It might be a well-known technique, but as a cyan, my perspective is quite limited. Regardless, I independently invented this and am posting it here.
By the way, interesting educational blogs on Codeforces have been becoming increasingly rare lately...
Example Problem
Given an array of length $$$n$$$, initially filled with $$$1$$$s. You need to handle $$$Q$$$ operations.
For the function $$$f(x)=\frac{1}{x}$$$:
Given an interval $$$[l,r]$$$ and a positive integer $$$x$$$, add $$$x$$$ to all elements in the interval.
Given an interval $$$[l,r]$$$, compute $$$\sum_{i=l}^r f(a[i])$$$, preserving four significant decimal digits of precision.
Before this, I asked chromate00, who said this problem seemed utterly ridiculous and completely impossible at first glance. I believe anyone seeing this problem for the first time would agree. This blog will present a technique to solve this problem, and it can also replace $$$f(x)=\frac{1}{x}$$$ with any function whose derivative is relatively small (this might sound vague—I hadn't calculated the exact criteria before retiring, but perhaps any function with a codomain in $$$[0,1]$$$ would work? Feel free to add insights).
Sol
When handling a single number for $$$f(x)=\frac{1}{x}$$$, the maximum acceptable error is $$$\epsilon/n$$$. Thus, its structure resembles a division-based partitioning (like block division for integer division). This ensures that the entire range $$$\mathbb{R}^+$$$ is divided into $$$\sqrt{n/\epsilon}$$$ intervals, keeping the error of $$$f(x)$$$ within reasonable bounds for each interval.

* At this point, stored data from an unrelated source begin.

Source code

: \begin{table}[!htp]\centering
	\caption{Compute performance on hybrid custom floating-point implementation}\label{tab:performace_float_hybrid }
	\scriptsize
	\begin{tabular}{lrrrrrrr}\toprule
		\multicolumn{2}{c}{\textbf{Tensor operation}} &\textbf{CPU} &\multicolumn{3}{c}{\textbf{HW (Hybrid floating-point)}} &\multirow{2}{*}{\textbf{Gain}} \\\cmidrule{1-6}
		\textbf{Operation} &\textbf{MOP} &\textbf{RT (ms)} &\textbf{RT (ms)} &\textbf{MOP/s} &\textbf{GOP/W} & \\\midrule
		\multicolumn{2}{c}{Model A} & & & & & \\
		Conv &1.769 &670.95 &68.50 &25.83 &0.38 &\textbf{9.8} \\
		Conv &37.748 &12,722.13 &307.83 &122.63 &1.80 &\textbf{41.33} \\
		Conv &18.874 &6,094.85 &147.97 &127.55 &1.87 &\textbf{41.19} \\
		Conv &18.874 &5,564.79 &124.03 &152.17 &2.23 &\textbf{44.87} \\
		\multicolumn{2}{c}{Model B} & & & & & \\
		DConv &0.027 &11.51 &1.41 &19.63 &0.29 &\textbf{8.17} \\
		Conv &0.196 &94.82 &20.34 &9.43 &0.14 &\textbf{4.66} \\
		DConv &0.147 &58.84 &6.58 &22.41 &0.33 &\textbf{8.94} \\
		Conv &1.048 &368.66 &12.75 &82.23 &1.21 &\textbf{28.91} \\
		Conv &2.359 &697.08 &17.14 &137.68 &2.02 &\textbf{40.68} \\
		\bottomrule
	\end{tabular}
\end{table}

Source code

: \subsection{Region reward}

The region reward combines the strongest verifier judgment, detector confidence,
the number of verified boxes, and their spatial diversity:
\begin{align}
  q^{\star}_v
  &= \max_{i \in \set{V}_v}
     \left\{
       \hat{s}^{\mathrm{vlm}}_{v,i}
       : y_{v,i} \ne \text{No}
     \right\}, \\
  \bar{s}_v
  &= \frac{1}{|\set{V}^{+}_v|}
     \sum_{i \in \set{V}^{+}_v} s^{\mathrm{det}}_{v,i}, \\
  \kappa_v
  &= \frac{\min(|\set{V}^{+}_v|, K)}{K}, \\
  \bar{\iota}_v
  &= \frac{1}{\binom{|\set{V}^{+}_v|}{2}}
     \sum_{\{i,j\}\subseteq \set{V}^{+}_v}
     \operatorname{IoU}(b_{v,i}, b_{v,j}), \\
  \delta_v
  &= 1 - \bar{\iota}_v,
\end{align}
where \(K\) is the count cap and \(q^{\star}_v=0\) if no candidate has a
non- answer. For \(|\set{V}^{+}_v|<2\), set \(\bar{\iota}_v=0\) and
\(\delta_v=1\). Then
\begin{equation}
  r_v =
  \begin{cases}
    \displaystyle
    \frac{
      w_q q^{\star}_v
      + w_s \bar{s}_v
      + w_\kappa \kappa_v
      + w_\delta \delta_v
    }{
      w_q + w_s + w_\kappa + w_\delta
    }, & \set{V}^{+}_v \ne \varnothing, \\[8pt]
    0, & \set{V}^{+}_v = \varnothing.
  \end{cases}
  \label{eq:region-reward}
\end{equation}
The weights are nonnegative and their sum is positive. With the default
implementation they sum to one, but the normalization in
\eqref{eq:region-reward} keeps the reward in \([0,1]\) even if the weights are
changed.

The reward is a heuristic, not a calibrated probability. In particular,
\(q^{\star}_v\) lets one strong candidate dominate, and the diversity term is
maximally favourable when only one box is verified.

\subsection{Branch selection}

Of course, this method is too naive. With a complexity of $$$O(n^{1.5} \cdot \epsilon^{-1})$$$ multiplied by many $$$\log$$$ factors, it can't even outperform the most basic brute-force approach. Inspired by DIVCNT1 (where min25 used linear functions instead of simple constants to fit the $$$f$$$ curve), we attempt to approximate $$$f$$$ using multiple polynomial functions—essentially a Taylor expansion. A segment tree can easily maintain the sum of polynomial functions.
But here's a problem :nerd: what if, after incrementing a number, it crosses the boundary of the current polynomial and enters a new one? The solution is simple—since there are only increments and no decrements, each position crosses polynomial boundaries a limited number of times. Thus, brute-force maintenance suffices.
Complexity Analysis
I can't prove it? My guess is $$$O(\log ^{\text{a lot}} \cdot (n \cdot \epsilon^{-1})^{1+1/k} \cdot k^3)$$$. There are many $$$\log$$$ factors here, but I provide code that, at least for $$$2 \times 10^5$$$ data, is atleast 3x as fast as brute-force.